Not the right section.
But I'll be friendly, since that's what we should aim towards.

jelly bean is Android 4.1, which is likely going to be announced at I/O this week. I'll tell you about the improvements after we've seen it, but Chrome is likely to replace the stock browser that Android currently has. Holo will probably continue to be improved upon, albeit in a much slower manner as it's already great.

Also, the Galaxy Nexus is Google's dev device, so it's only natural that it's the one to receive the updates first.


----------



## SSMayNV (May 2, 2012)

Ballocaust said:


> GET OUT OF MY DEVELOPMENT SECTION!!!!!111!


Since he posts about as much as you, perhaps he felt just as entitled and thought it was HIS development section.

OP: there have been a few topics on this in more appropriate sections. It does appear to be hitting GN first though. I would do a search from the top level forum to find them.


----------



## kidserious (Jul 2, 2011)

SSMayNV said:


> Since he posts about as much as you, perhaps he felt just as entitled and thought it was HIS development section.
> 
> OP: there have been a few topics on this in more appropriate sections. It does appear to be hitting GN first though. I would do a search from the top level forum to find them.


Unless it's the VZW gnex. In that case, it will be sometime in 2013 that we'll see it *officially*. But we have what I believe to be the most amazing development community for any device ever to date, so we'll see AOKP/CM9(10?)/Gummy updates etc. etc. within days of it being pushed to AOSP I would imagine.


----------



## deltaechoe (Jul 20, 2011)

kidserious said:


> Unless it's the VZW gnex. In that case, it will be sometime in 2013 that we'll see it *officially*. But we have what I believe to be the most amazing development community for any device ever to date, so we'll see AOKP/CM9(10?)/Gummy updates etc. etc. within days of it being pushed to AOSP I would imagine.

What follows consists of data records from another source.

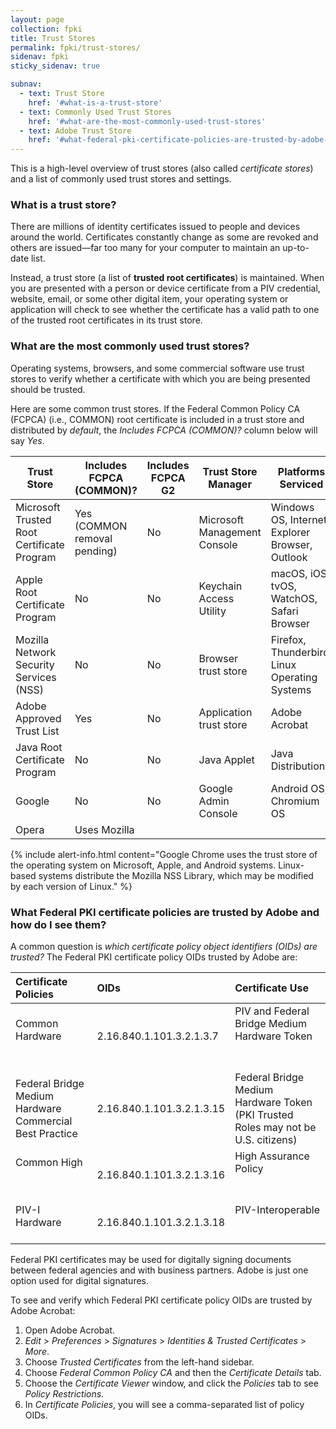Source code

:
 ```yaml
---
layout: page
collection: fpki
title: Trust Stores
permalink: fpki/trust-stores/
sidenav: fpki
sticky_sidenav: true

subnav:
  - text: Trust Store
    href: '#what-is-a-trust-store'
  - text: Commonly Used Trust Stores
    href: '#what-are-the-most-commonly-used-trust-stores'
  - text: Adobe Trust Store
    href: '#what-federal-pki-certificate-policies-are-trusted-by-adobe-and-how-do-i-see-them'
---
```


This is a high-level overview of trust stores (also called *certificate stores*) and a list of commonly used trust stores and settings. 

### What is a trust store?
There are millions of identity certificates issued to people and devices around the world.  Certificates constantly change as some are revoked and others are issued&mdash;far too many for your computer to maintain an up-to-date list.  

Instead, a trust store (a list of **trusted root certificates**) is maintained.  When you are presented with a person or device certificate from a PIV credential, website, email, or some other digital item, your operating system or application will check to see whether the certificate has a valid path to one of the trusted root certificates in its trust store.

### What are the most commonly used trust stores?
Operating systems, browsers, and some commercial software use trust stores to verify whether a certificate with which you are being presented should be trusted.  

Here are some common trust stores. If the Federal Common Policy CA (FCPCA) (i.e., COMMON) root certificate is included in a trust store and distributed by _default_, the _Includes FCPCA (COMMON)?_ column below will say _Yes_.  

Trust Store|Includes FCPCA<br>(COMMON)?|Includes FCPCA G2|Trust Store Manager|Platforms Serviced|Program Information Location
---|---|---|---|---|---
Microsoft Trusted Root Certificate Program|Yes (COMMON removal pending)| No |Microsoft Management Console|Windows OS, Internet Explorer Browser, Outlook|http://aka.ms/RootCert
Apple Root Certificate Program|No|No|Keychain Access Utility|macOS, iOS, tvOS, WatchOS, Safari Browser|https://www.apple.com/certificateauthority/ca_program.html
Mozilla Network Security Services (NSS)|No |No|Browser trust store|Firefox, Thunderbird, Linux Operating Systems|https://www.mozilla.org/en-US/about/governance/policies/security-group/certs/policy/
Adobe Approved Trust List|Yes|No|Application trust store|Adobe Acrobat|https://helpx.adobe.com/acrobat/kb/approved-trust-list2.html
Java Root Certificate Program|No|No|Java Applet|Java Distributions|http://www.oracle.com/technetwork/java/javase/javasecarootcertsprogram-1876540.html
Google|No|No|Google Admin Console|Android OS, Chromium OS|https://www.chromium.org/Home/chromium-security/root-ca-policy
Opera|Uses Mozilla

{% include alert-info.html content="Google Chrome uses the trust store of the operating system on Microsoft, Apple, and Android systems. Linux-based systems distribute the Mozilla NSS Library, which may be modified by each version of Linux." %}

### What Federal PKI certificate policies are trusted by Adobe and how do I see them?

A common question is *which certificate policy object identifiers (OIDs) are trusted?* The Federal PKI certificate policy OIDs trusted by Adobe are:

| Certificate Policies | OIDs | Certificate Use |
|:---------------------|:-----|:----------------|
| Common Hardware                               | 2.16.840.1.101.3.2.1.3.7  | PIV and Federal Bridge Medium Hardware Token                                      |
| Federal Bridge Medium Hardware Commercial Best Practice | 2.16.840.1.101.3.2.1.3.15 | Federal Bridge Medium Hardware Token (PKI Trusted Roles may not be U.S. citizens) |
| Common High                                   | 2.16.840.1.101.3.2.1.3.16 | High Assurance Policy                                                             |
| PIV-I Hardware                                | 2.16.840.1.101.3.2.1.3.18 | PIV-Interoperable                                                                 |

Federal PKI certificates may be used for digitally signing documents between federal agencies and with business partners.  Adobe is just one option used for digital signatures.

To see and verify which Federal PKI certificate policy OIDs are trusted by Adobe Acrobat:

  1. Open Adobe Acrobat.  
  1. _Edit_ > _Preferences_ > _Signatures_ > _Identities & Trusted Certificates_ > _More_.
  2. Choose _Trusted Certificates_ from the left-hand sidebar.  
  3. Choose _Federal Common Policy CA_ and then the _Certificate Details_ tab.
  3. Choose the _Certificate Viewer_ window, and click the _Policies_ tab to see _Policy Restrictions_. 
  4. In _Certificate Policies_, you will see a comma-separated list of policy OIDs.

If cyanogen and the team follow what they've been doing since cyanogenmod started, then it will be CM10


----------



## tylermich7 (Jun 20, 2012)

My apologies. Lol I forgot I was in the dev section. I'll repost in topics. No hard feelings









Sent from my 4.0.4 Galaxy Nexus, running ICSourcery 3.4 Via tapatalk.


----------



## razorloves (Jun 7, 2011)

moved


----------



## SSMayNV (May 2, 2012)

No kidding. The Galaxy S XIV will get it before VZW releases it.


----------



## DR3W5K1 (Feb 19, 2012)

deltaechoe said:


> If cyanogen and the team follow what they've been doing since cyanogenmod started, then it will be CM10


I think you mean CM11


----------



## AndroidChakra (Apr 14, 2012)

Yet another thread for this...? Perhaps ANOTHER merge is needed?

http://rootzwiki.com/topic/28131-jelly-bean-for-galaxy-nexus/


----------



## shobon (Nov 2, 2011)

DR3W5K1 said:


> I think you mean CM11


Explain.

Android 2.2 - CM6
Android 2.3 - CM7
Android 3.0 - CM8 (never released due to Honeycomb being obsolete by the time the sources were released)
Android 4.0 - CM9


----------



## kidserious (Jul 2, 2011)

DR3W5K1 said:


> I think you mean CM11


Not sure what you're talking about.

Sent from a place where no fucks are given.


----------



## ashclepdia (Oct 10, 2011)

kidserious said:


> Not sure what you're talking about.
> 
> Sent from a place where no fucks are given.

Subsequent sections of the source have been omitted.